#### YOUR TASK
Within the entries below, find every line that has the string "true", then copy it.

▼

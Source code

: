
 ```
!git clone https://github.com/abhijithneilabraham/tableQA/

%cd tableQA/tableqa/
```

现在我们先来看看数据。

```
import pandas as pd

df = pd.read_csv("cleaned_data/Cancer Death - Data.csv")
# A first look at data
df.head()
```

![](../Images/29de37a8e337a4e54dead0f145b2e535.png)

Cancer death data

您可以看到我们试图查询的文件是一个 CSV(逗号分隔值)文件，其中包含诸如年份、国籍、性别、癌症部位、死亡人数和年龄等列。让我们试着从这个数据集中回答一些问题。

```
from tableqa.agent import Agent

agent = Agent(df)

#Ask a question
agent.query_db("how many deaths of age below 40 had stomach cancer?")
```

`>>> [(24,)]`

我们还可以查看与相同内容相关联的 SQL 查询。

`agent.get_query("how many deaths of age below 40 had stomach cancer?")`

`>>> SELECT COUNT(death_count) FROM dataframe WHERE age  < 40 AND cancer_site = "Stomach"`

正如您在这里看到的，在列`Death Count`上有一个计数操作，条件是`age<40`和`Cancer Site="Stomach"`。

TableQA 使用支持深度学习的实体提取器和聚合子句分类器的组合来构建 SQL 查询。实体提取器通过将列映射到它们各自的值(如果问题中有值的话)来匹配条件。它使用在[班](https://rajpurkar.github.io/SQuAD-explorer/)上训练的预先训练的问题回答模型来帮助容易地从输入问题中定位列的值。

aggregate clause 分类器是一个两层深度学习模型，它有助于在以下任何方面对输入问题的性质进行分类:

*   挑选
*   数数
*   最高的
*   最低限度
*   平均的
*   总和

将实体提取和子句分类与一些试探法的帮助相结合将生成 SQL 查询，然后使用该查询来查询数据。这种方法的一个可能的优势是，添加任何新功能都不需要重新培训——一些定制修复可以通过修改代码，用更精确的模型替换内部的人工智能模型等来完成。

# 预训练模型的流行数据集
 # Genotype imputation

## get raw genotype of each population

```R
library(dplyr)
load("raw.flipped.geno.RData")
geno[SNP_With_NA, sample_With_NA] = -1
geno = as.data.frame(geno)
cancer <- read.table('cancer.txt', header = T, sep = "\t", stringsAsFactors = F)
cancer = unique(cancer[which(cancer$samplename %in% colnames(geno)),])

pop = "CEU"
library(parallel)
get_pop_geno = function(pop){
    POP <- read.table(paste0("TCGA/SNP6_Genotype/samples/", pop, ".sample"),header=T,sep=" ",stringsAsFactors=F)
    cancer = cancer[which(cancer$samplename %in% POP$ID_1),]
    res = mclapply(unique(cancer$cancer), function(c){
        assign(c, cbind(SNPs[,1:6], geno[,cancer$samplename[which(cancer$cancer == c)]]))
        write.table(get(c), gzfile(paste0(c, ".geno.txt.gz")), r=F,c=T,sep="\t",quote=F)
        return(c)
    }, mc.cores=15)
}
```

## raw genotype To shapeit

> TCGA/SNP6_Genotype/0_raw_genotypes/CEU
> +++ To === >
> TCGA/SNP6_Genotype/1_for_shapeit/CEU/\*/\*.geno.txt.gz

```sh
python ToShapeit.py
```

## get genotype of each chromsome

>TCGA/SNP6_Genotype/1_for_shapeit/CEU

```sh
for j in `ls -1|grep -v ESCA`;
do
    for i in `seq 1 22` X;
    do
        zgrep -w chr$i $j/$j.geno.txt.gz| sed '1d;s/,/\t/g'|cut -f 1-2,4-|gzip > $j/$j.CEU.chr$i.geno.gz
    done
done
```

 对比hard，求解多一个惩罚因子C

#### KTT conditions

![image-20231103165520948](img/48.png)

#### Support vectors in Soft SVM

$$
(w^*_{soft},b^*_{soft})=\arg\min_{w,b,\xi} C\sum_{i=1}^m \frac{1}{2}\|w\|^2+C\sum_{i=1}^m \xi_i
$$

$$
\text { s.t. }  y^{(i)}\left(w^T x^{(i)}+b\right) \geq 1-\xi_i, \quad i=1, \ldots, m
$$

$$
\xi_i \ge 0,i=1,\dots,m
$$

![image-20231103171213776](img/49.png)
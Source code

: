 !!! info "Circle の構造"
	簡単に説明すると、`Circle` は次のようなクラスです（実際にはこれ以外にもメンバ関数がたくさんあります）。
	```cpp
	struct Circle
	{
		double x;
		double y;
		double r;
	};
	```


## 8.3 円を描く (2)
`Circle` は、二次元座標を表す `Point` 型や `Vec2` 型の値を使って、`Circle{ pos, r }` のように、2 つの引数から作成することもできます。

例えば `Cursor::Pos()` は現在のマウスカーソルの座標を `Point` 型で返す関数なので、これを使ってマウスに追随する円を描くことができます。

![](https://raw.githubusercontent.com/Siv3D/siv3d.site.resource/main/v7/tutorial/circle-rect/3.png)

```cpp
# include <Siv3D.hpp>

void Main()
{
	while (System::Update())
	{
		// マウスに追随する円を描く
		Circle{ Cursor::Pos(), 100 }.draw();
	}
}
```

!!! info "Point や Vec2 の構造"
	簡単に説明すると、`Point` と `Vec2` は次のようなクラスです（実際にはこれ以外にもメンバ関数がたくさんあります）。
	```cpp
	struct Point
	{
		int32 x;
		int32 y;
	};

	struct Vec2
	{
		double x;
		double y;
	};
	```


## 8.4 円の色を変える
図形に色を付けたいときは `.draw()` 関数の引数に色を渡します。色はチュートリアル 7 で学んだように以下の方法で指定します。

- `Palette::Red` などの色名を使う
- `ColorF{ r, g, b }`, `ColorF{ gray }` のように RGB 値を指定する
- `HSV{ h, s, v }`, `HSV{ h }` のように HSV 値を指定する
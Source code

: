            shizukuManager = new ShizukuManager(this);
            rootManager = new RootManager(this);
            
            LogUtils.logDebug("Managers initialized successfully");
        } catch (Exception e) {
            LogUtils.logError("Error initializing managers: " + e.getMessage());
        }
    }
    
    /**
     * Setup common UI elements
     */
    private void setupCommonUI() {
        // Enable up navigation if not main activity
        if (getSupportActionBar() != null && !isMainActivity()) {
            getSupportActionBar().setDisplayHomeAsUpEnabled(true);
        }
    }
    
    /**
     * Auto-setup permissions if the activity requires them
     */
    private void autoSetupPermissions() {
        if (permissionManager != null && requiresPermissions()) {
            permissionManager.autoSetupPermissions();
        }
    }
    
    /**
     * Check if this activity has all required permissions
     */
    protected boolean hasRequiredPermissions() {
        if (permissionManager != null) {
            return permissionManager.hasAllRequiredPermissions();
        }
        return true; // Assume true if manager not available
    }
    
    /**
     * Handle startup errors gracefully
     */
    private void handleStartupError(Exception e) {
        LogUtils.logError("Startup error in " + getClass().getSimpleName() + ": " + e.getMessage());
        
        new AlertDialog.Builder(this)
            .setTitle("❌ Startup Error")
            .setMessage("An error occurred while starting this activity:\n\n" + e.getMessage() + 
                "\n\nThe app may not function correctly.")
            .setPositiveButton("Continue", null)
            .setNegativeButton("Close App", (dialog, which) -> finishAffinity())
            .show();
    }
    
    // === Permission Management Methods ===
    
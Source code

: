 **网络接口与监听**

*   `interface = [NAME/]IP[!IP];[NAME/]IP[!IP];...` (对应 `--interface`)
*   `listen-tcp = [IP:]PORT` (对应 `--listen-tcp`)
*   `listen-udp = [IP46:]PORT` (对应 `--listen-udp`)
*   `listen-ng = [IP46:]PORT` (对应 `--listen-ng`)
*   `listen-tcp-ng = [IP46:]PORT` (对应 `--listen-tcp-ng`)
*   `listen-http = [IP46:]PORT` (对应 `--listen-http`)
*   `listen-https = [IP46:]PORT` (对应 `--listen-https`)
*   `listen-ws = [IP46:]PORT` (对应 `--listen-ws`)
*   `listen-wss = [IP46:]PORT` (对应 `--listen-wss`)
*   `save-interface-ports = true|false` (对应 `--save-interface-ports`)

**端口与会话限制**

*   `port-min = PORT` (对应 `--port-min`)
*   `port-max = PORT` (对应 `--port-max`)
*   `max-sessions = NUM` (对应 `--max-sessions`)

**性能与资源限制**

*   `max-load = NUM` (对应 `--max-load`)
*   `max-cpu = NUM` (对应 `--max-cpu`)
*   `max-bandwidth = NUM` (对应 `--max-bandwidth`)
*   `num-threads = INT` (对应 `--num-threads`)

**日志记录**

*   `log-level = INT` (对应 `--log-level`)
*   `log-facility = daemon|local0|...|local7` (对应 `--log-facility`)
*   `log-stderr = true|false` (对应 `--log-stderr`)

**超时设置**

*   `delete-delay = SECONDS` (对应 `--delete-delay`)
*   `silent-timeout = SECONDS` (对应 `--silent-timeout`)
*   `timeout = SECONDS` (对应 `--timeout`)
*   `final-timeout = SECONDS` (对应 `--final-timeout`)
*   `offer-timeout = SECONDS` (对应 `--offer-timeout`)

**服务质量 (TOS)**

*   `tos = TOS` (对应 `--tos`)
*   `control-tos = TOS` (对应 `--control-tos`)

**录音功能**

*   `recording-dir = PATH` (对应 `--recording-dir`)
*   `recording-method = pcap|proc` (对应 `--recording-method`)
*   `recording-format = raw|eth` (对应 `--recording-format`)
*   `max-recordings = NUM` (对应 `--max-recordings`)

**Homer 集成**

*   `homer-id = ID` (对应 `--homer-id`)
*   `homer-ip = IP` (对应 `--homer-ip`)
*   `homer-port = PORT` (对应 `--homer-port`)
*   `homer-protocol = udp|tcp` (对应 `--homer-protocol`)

▲

#### WRITTEN SOLUTION
            getSupportActionBar().setDisplayHomeAsUpEnabled(true);
        return true; // Assume true if manager not available
*   `save-interface-ports = true|false` (对应 `--save-interface-ports`)
*   `log-stderr = true|false` (对应 `--log-stderr`)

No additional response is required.